Extracted data entries:
===============
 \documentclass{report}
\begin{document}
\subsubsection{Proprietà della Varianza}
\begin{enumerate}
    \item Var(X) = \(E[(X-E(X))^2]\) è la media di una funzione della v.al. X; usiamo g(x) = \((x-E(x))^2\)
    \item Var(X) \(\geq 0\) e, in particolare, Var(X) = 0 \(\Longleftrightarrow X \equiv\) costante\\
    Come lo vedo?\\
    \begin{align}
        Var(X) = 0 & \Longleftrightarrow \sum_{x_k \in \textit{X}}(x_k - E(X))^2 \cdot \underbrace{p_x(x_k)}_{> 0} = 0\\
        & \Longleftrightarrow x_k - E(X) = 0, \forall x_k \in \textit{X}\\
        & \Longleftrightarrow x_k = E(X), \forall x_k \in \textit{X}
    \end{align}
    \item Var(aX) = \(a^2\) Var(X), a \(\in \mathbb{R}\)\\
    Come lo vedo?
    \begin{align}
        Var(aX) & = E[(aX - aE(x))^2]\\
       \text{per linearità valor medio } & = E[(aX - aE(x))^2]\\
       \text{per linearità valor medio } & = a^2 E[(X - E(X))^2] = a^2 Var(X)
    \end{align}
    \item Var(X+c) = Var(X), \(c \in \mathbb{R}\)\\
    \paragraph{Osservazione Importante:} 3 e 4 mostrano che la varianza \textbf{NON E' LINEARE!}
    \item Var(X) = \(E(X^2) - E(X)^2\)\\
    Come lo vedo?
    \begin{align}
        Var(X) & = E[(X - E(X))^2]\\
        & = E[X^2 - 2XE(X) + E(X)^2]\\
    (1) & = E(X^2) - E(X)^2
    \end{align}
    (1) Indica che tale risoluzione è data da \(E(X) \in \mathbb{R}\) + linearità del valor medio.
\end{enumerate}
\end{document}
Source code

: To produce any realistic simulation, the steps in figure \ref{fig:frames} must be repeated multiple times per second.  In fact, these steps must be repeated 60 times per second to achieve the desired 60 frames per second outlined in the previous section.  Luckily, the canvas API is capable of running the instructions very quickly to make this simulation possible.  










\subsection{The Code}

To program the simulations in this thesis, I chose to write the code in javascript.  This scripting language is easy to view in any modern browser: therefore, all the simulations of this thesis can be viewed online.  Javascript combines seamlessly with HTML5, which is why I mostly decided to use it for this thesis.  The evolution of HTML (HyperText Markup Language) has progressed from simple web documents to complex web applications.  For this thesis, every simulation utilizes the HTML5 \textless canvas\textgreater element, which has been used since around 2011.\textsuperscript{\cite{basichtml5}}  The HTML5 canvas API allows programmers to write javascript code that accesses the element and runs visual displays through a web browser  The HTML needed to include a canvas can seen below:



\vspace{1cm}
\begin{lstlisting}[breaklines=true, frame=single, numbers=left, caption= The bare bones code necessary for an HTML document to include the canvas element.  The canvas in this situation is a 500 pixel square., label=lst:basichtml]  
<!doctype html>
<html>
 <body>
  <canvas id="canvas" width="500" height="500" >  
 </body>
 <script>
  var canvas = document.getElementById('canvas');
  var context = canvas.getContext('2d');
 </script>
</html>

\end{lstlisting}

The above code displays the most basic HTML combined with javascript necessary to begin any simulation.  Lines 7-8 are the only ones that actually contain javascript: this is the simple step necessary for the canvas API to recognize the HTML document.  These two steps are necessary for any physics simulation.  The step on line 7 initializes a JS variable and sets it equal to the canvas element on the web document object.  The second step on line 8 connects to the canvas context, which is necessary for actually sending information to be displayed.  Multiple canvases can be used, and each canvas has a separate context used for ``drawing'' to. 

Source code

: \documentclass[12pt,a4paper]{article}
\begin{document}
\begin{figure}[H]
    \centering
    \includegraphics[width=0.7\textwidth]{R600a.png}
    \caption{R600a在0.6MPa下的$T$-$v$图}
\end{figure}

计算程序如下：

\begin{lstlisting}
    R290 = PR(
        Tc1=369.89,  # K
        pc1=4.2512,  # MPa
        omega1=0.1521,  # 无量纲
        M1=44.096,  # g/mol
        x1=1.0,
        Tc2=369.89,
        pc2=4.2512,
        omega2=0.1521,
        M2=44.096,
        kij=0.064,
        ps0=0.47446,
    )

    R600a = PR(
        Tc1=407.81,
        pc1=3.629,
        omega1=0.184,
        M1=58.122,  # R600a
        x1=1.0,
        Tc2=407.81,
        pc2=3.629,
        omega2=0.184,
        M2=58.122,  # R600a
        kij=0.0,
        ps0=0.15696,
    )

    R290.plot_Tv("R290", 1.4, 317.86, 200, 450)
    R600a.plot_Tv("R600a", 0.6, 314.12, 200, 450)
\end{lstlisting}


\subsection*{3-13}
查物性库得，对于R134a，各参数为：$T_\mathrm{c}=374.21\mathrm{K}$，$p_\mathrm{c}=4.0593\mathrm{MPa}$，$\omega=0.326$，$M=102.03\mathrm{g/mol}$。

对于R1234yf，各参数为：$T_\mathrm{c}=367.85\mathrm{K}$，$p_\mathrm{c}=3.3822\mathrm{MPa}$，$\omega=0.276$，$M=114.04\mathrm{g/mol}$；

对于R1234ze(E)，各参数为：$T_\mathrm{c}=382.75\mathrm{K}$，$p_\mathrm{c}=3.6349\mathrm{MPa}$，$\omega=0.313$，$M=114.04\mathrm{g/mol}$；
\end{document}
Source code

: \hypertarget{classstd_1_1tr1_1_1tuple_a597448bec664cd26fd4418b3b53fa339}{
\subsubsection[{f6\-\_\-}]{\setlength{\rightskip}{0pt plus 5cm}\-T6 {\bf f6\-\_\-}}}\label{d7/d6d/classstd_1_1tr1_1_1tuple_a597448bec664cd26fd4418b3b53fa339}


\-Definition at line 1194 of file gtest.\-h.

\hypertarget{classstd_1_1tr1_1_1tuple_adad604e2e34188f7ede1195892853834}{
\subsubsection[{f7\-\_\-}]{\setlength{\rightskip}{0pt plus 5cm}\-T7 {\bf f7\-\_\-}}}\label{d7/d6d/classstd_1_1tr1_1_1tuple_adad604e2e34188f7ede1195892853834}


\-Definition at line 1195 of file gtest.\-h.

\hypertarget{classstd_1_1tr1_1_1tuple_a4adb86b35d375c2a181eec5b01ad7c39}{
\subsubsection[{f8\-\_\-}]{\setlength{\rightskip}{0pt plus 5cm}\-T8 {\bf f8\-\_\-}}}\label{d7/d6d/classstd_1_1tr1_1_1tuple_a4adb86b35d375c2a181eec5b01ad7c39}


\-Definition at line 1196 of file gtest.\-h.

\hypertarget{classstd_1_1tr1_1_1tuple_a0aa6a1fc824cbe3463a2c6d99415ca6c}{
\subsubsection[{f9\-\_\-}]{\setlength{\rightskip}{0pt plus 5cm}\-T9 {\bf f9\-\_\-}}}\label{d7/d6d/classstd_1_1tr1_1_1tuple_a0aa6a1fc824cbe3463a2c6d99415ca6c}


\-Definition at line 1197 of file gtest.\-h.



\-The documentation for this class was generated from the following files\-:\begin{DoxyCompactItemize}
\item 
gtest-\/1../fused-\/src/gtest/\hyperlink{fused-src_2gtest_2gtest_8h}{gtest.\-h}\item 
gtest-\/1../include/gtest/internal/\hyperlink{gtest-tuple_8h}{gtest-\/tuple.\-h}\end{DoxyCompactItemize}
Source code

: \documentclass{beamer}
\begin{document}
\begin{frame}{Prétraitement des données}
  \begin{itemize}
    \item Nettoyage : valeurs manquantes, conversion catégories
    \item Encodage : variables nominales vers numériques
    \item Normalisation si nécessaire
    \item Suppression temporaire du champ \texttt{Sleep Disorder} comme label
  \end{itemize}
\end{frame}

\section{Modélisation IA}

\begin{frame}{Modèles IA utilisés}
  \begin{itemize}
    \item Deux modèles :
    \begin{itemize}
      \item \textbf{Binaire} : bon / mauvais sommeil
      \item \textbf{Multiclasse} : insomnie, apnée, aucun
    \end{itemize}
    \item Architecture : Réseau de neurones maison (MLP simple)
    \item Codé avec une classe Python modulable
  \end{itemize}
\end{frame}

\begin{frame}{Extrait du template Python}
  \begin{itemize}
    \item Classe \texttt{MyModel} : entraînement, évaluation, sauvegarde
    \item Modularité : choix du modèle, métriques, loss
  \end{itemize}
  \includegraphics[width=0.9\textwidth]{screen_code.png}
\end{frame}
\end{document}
===============
EXERCISE:
Look through the records for the word "Definition". Every line that has it should be copied.

YOUR SOLUTION:
\-Definition at line 1194 of file gtest.\-h.
\-Definition at line 1195 of file gtest.\-h.
\-Definition at line 1196 of file gtest.\-h.
\-Definition at line 1197 of file gtest.\-h.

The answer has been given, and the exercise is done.